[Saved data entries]
- Opening Delimiter -
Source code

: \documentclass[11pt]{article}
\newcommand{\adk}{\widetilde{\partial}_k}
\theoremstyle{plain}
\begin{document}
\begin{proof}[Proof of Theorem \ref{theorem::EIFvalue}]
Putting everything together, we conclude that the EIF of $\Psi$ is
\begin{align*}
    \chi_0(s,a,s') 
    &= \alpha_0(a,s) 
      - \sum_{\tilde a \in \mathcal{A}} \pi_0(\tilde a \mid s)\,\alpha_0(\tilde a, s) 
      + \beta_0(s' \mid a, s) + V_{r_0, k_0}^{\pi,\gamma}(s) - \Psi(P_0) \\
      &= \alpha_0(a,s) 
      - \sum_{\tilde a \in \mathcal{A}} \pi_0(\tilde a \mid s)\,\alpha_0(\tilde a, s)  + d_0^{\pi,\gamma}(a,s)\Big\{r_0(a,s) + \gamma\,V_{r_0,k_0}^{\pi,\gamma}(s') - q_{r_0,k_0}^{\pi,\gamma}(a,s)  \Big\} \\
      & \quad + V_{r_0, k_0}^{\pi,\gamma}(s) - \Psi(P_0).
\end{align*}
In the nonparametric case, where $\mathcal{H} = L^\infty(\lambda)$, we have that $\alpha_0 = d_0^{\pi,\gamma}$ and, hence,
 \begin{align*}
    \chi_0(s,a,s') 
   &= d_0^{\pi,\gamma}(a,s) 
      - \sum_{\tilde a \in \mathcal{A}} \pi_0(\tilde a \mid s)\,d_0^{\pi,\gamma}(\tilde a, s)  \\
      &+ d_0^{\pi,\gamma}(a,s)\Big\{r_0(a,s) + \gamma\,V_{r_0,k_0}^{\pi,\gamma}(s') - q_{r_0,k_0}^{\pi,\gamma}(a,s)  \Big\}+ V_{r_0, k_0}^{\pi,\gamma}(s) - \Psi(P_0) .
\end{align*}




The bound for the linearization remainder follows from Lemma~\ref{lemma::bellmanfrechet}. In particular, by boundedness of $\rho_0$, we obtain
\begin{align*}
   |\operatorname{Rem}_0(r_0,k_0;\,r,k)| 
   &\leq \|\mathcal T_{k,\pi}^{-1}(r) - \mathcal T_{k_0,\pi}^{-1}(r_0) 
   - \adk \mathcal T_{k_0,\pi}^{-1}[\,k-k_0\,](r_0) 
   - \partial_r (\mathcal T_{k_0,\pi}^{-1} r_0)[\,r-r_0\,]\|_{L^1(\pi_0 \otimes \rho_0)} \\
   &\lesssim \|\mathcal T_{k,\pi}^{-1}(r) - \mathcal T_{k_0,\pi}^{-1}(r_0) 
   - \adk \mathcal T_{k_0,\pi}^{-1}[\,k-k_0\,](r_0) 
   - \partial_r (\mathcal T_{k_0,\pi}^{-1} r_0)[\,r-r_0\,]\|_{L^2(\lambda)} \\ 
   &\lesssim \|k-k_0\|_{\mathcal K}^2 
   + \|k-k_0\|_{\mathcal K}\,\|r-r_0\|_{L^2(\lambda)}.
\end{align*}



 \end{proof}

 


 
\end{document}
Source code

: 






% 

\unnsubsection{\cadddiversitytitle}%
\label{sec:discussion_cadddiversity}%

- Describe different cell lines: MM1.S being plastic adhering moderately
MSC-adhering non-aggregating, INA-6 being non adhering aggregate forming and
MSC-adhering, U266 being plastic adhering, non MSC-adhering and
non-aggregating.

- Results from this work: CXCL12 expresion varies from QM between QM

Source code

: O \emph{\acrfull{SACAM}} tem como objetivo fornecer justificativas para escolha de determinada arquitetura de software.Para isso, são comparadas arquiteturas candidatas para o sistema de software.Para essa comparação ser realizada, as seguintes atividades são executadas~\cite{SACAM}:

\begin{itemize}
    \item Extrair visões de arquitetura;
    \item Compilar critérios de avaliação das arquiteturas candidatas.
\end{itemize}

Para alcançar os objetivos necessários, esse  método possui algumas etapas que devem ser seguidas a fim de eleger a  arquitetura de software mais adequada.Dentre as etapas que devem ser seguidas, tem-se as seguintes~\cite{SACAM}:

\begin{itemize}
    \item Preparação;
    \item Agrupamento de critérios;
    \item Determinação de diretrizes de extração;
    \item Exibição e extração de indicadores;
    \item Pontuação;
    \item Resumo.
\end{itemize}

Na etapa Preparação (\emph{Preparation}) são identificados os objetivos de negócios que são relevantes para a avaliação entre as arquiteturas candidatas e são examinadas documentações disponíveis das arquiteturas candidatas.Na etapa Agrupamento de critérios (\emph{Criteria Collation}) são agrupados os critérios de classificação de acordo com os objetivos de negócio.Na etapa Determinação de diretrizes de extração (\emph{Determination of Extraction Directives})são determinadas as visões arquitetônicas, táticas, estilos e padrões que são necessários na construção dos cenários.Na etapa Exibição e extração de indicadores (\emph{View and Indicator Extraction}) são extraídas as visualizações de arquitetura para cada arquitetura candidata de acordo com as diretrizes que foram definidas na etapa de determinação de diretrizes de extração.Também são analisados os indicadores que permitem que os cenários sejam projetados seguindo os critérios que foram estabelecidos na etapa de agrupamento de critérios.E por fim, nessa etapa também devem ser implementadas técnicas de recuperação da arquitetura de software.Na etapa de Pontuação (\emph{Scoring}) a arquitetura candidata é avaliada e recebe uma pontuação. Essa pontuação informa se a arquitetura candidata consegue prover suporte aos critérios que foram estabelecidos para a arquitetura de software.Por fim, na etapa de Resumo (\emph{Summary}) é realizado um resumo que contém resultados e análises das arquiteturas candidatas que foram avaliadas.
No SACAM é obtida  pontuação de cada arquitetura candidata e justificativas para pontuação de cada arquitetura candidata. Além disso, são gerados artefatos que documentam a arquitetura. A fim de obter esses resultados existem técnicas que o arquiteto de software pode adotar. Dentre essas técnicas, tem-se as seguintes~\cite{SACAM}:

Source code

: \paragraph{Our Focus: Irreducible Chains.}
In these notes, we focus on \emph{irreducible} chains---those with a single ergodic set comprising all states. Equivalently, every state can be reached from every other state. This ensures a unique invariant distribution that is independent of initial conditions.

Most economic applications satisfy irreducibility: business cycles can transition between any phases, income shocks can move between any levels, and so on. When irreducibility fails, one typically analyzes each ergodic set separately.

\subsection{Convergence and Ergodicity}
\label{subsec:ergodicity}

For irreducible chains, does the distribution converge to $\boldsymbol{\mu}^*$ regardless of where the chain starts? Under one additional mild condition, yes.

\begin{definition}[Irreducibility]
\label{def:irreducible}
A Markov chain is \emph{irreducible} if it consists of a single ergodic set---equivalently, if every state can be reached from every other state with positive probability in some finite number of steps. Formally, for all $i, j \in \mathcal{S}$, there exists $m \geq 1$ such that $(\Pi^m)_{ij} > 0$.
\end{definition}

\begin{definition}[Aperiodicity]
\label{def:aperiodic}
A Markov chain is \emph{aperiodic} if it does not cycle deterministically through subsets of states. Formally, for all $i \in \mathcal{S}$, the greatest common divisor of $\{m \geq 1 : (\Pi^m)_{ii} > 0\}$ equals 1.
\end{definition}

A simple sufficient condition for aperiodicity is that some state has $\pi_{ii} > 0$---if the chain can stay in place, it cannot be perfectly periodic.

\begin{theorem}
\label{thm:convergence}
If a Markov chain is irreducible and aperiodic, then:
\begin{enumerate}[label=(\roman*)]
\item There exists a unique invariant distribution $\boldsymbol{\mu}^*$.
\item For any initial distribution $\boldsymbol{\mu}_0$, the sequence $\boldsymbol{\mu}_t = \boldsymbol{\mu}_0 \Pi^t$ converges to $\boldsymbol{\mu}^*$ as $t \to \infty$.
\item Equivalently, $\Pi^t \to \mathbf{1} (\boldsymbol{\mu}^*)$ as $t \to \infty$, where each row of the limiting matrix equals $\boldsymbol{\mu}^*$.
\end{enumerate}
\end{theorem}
- Closing Delimiter -
**EXERCISE PROMPT**
Look through the entries. Copy out each line with "plastic" in it.

**ANSWER TO THIS TASK**
- Describe different cell lines: MM1.S being plastic adhering moderately
MSC-adhering, U266 being plastic adhering, non MSC-adhering and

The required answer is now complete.